Exercise instructions -
In your copy, the records appear word for word and the pictures do not appear at all.
★ ★ ★ ★ ★
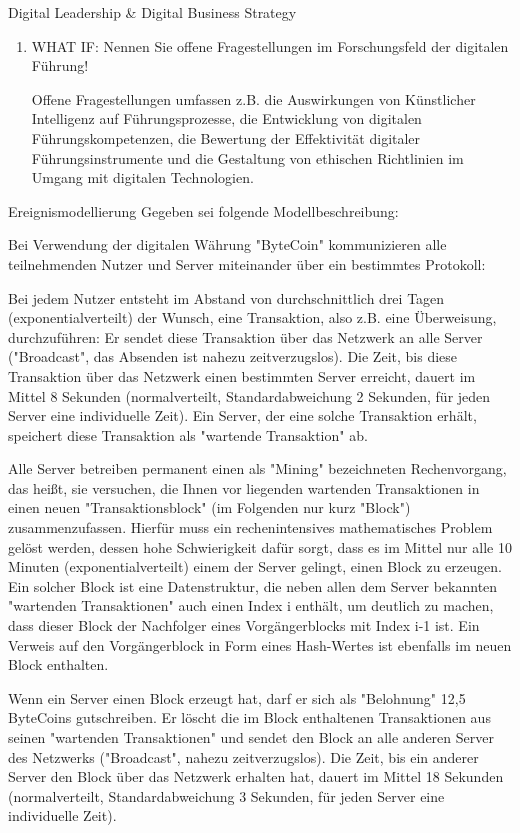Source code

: \documentclass{article}
\begin{document}
\begin{exercise}{Digital Leadership \& Digital Business Strategy}
\begin{enumerate}
    \item WHAT IF: Nennen Sie offene Fragestellungen im Forschungsfeld der digitalen Führung!
          \begin{solution}
            Offene Fragestellungen umfassen z.B. die Auswirkungen von Künstlicher Intelligenz auf Führungsprozesse, die Entwicklung von digitalen Führungskompetenzen, die Bewertung der Effektivität digitaler Führungsinstrumente und die Gestaltung von ethischen Richtlinien im Umgang mit digitalen Technologien.
          \end{solution}
  \end{enumerate}
\end{exercise}



\begin{exercise}{Ereignismodellierung}
  Gegeben sei folgende Modellbeschreibung:
  \par Bei Verwendung der digitalen Währung "ByteCoin" kommunizieren alle teilnehmenden Nutzer und Server miteinander über ein bestimmtes Protokoll:
  \par Bei jedem Nutzer entsteht im Abstand von durchschnittlich drei Tagen (exponentialverteilt) der Wunsch, eine Transaktion, also z.B. eine Überweisung, durchzuführen: Er sendet diese Transaktion über das Netzwerk an alle Server ("Broadcast", das Absenden ist nahezu zeitverzugslos). Die Zeit, bis diese Transaktion über das Netzwerk einen bestimmten Server erreicht, dauert im Mittel 8 Sekunden (normalverteilt, Standardabweichung 2 Sekunden, für jeden Server eine individuelle Zeit). Ein Server, der eine solche Transaktion erhält, speichert diese Transaktion als "wartende Transaktion" ab.
  \par Alle Server betreiben permanent einen als "Mining" bezeichneten Rechenvorgang, das heißt, sie versuchen, die Ihnen vor liegenden wartenden Transaktionen in einen neuen "Transaktionsblock" (im Folgenden nur kurz "Block") zusammenzufassen. Hierfür muss ein rechenintensives mathematisches Problem gelöst werden, dessen hohe Schwierigkeit dafür sorgt, dass es im Mittel nur alle 10 Minuten (exponentialverteilt) einem der Server gelingt, einen Block zu erzeugen. Ein solcher Block ist eine Datenstruktur, die neben allen dem Server bekannten "wartenden Transaktionen" auch einen Index i enthält, um deutlich zu machen, dass dieser Block der Nachfolger eines Vorgängerblocks mit Index i-1 ist. Ein Verweis auf den Vorgängerblock in Form eines Hash-Wertes ist ebenfalls im neuen Block enthalten.
  \par Wenn ein Server einen Block erzeugt hat, darf er sich als "Belohnung" 12,5 ByteCoins gutschreiben. Er löscht die im Block enthaltenen Transaktionen aus seinen "wartenden Transaktionen" und sendet den Block an alle anderen Server des Netzwerks ("Broadcast", nahezu zeitverzugslos). Die Zeit, bis ein anderer Server den Block über das Netzwerk erhalten hat, dauert im Mittel 18 Sekunden (normalverteilt, Standardabweichung 3 Sekunden, für jeden Server eine individuelle Zeit).

\end{exercise}
\end{document}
★ ★ ★ ★ ★
Written response -
Source code

: \documentclass{article}
\begin{document}
\begin{exercise}{Digital Leadership \& Digital Business Strategy}
\begin{enumerate}
    \item WHAT IF: Nennen Sie offene Fragestellungen im Forschungsfeld der digitalen Führung!
          \begin{solution}
            Offene Fragestellungen umfassen z.B. die Auswirkungen von Künstlicher Intelligenz auf Führungsprozesse, die Entwicklung von digitalen Führungskompetenzen, die Bewertung der Effektivität digitaler Führungsinstrumente und die Gestaltung von ethischen Richtlinien im Umgang mit digitalen Technologien.
          \end{solution}
  \end{enumerate}
\end{exercise}



\begin{exercise}{Ereignismodellierung}
  Gegeben sei folgende Modellbeschreibung:
  \par Bei Verwendung der digitalen Währung "ByteCoin" kommunizieren alle teilnehmenden Nutzer und Server miteinander über ein bestimmtes Protokoll:
  \par Bei jedem Nutzer entsteht im Abstand von durchschnittlich drei Tagen (exponentialverteilt) der Wunsch, eine Transaktion, also z.B. eine Überweisung, durchzuführen: Er sendet diese Transaktion über das Netzwerk an alle Server ("Broadcast", das Absenden ist nahezu zeitverzugslos). Die Zeit, bis diese Transaktion über das Netzwerk einen bestimmten Server erreicht, dauert im Mittel 8 Sekunden (normalverteilt, Standardabweichung 2 Sekunden, für jeden Server eine individuelle Zeit). Ein Server, der eine solche Transaktion erhält, speichert diese Transaktion als "wartende Transaktion" ab.
  \par Alle Server betreiben permanent einen als "Mining" bezeichneten Rechenvorgang, das heißt, sie versuchen, die Ihnen vor liegenden wartenden Transaktionen in einen neuen "Transaktionsblock" (im Folgenden nur kurz "Block") zusammenzufassen. Hierfür muss ein rechenintensives mathematisches Problem gelöst werden, dessen hohe Schwierigkeit dafür sorgt, dass es im Mittel nur alle 10 Minuten (exponentialverteilt) einem der Server gelingt, einen Block zu erzeugen. Ein solcher Block ist eine Datenstruktur, die neben allen dem Server bekannten "wartenden Transaktionen" auch einen Index i enthält, um deutlich zu machen, dass dieser Block der Nachfolger eines Vorgängerblocks mit Index i-1 ist. Ein Verweis auf den Vorgängerblock in Form eines Hash-Wertes ist ebenfalls im neuen Block enthalten.
  \par Wenn ein Server einen Block erzeugt hat, darf er sich als "Belohnung" 12,5 ByteCoins gutschreiben. Er löscht die im Block enthaltenen Transaktionen aus seinen "wartenden Transaktionen" und sendet den Block an alle anderen Server des Netzwerks ("Broadcast", nahezu zeitverzugslos). Die Zeit, bis ein anderer Server den Block über das Netzwerk erhalten hat, dauert im Mittel 18 Sekunden (normalverteilt, Standardabweichung 3 Sekunden, für jeden Server eine individuelle Zeit).

\end{exercise}
\end{document}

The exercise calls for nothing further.